In his latest investment outlook, Fasanara Capital's Franceso Filia, who two months ago explained in one chart how the "fake market" operates...
... discuss what happens when a "Twin Bubble meets quantitative tightening" and answers why record-low volatility breeds market fragility and precedes system instability. We'll have more to share on that shortly, but for now, here is Filia with his take on 'when do we know these are delusional markets':
Signs of complacency and disconnect from fundamentals abound. So to sanity check, it may still be helpful to periodically remind ourselves of a few recent ones. In no particular order:
- Argentina uses defaults as a recurrent macro-prudential policy, to tackle debt overloads from time to time. Most recently in 2014, 2001, 1989. Yet, this year, the country issued a 100-year bond for 7.9% yield. Red-hot demand. It was oversubscribed 3.5x.
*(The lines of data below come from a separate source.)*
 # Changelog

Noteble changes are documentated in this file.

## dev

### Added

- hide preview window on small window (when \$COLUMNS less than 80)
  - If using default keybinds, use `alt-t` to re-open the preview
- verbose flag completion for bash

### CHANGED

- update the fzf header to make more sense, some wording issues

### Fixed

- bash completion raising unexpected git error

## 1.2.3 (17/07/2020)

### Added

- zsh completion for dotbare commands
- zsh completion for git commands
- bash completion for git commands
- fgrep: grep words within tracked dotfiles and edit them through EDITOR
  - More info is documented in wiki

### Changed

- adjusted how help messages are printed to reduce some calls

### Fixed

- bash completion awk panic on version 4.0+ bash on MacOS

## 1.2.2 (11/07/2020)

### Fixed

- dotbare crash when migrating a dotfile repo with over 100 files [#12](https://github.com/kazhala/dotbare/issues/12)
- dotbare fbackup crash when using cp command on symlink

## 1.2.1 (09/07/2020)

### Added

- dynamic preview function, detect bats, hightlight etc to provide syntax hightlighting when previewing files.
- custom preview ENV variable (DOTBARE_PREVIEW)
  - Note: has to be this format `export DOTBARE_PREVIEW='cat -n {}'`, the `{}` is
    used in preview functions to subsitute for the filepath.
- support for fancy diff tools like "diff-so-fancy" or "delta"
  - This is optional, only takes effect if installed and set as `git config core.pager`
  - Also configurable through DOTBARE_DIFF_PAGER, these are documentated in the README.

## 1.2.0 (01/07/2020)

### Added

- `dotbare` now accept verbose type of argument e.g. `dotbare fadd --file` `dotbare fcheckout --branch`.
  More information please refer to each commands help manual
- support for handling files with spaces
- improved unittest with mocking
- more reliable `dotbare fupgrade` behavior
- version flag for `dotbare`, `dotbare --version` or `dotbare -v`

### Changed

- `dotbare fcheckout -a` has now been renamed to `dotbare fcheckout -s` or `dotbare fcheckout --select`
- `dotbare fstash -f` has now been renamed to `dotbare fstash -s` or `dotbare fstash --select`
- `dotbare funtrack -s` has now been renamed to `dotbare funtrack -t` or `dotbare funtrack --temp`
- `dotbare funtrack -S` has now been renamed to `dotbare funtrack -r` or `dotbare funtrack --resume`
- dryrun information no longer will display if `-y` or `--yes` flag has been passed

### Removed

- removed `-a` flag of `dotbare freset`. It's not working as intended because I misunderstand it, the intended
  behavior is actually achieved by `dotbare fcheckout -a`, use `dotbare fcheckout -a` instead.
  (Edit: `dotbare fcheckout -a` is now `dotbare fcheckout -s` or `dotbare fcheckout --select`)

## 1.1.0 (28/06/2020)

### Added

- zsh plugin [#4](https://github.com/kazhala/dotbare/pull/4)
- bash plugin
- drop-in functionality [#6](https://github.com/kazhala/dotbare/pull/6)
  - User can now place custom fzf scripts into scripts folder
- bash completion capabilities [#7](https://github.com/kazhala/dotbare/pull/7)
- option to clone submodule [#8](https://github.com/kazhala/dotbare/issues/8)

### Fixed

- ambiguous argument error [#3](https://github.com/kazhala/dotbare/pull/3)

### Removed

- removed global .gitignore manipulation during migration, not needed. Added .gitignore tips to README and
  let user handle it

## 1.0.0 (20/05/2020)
- The Bank of Japan now owns almost 75% of the entire Japanese ETF equity market. As a result, the BoJ will likely be the major shareholder in 55 companies by the end of 2017 (read). To entrench firm buy-the-dip reflex in the investment community (and their algos), “the BOJ’s ETF purchases help provide resistance to selling pressure against Japanese stocks,” says Rieko Otsuka of the Mizuho Research Institute (read).
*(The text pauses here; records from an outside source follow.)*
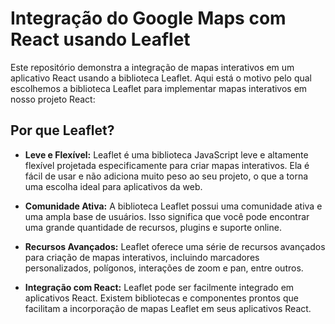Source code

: # Integração do Google Maps com React usando Leaflet

Este repositório demonstra a integração de mapas interativos em um aplicativo React usando a biblioteca Leaflet. Aqui está o motivo pelo qual escolhemos a biblioteca Leaflet para implementar mapas interativos em nosso projeto React:

## Por que Leaflet?

- **Leve e Flexível:** Leaflet é uma biblioteca JavaScript leve e altamente flexível projetada especificamente para criar mapas interativos. Ela é fácil de usar e não adiciona muito peso ao seu projeto, o que a torna uma escolha ideal para aplicativos da web.

- **Comunidade Ativa:** A biblioteca Leaflet possui uma comunidade ativa e uma ampla base de usuários. Isso significa que você pode encontrar uma grande quantidade de recursos, plugins e suporte online.

- **Recursos Avançados:** Leaflet oferece uma série de recursos avançados para criação de mapas interativos, incluindo marcadores personalizados, polígonos, interações de zoom e pan, entre outros.

- **Integração com React:** Leaflet pode ser facilmente integrado em aplicativos React. Existem bibliotecas e componentes prontos que facilitam a incorporação de mapas Leaflet em seus aplicativos React.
- The Swiss National Bank bought $ 100bn between US and European stocks. It now owns 26 million Microsoft shares (read).
- Easyjet is a great company. Still, 1% yield for 7 years is a stretch. Clearly, ECB programs are behind it. However, but, still, come on... The recognition that EasyJet’s bonds owe their valuation entirely to the Central Bank is widespread. Yet, when it comes to equity markets, such recognition is missing, and claims of bubble valuations are easily dismissed.
- US equity at 30X P/E CAPE, despite political/economic policy uncertainty, and 5yr German Bunds sub-zero despite 1.6% inflation and 2.8% PPI, have every right to belong to this list.
- Leverage to buy stocks at the NYSE (margin debt) hit an all-time record of $549bn this year (read), and went up in lockstep with the S&P as both doubled up since 2009.
- Is it 2007 all over again in CLOs? No, way better than that. Covenant-lite loans are over double what they used to be in 2007 (read, read, read). Assuming 2007 was a credit bubble and covenant-lite was one of the thermometers taking temperature, this is twice a bubble, and the thermometers burned.
Cov-Lite Loans In Both EU And The US Reached A Staggering 70% Of All Loan Supply In 2017.
Before the credit bubble burst in 2007, it was 30%.